[Try it]
For every line below, restate it exactly and drop the images.
------ Record excerpts ------
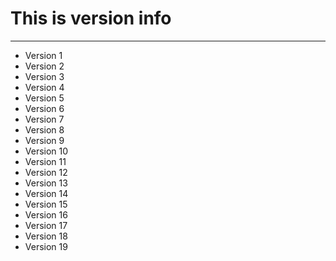 
# This is version info
---
* Version 1
* Version 2
* Version 3
* Version 4
* Version 5
* Version 6
* Version 7
* Version 8
* Version 9
* Version 10
* Version 11
* Version 12
* Version 13
* Version 14
* Version 15
* Version 16
* Version 17
* Version 18
* Version 19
------
[Your solution]
# This is version info
---
* Version 1
* Version 2
* Version 3
* Version 4
* Version 5
* Version 6
* Version 7
* Version 8
* Version 9
* Version 10
* Version 11
* Version 12
* Version 13
* Version 14
* Version 15
* Version 16
* Version 17
* Version 18
* Version 19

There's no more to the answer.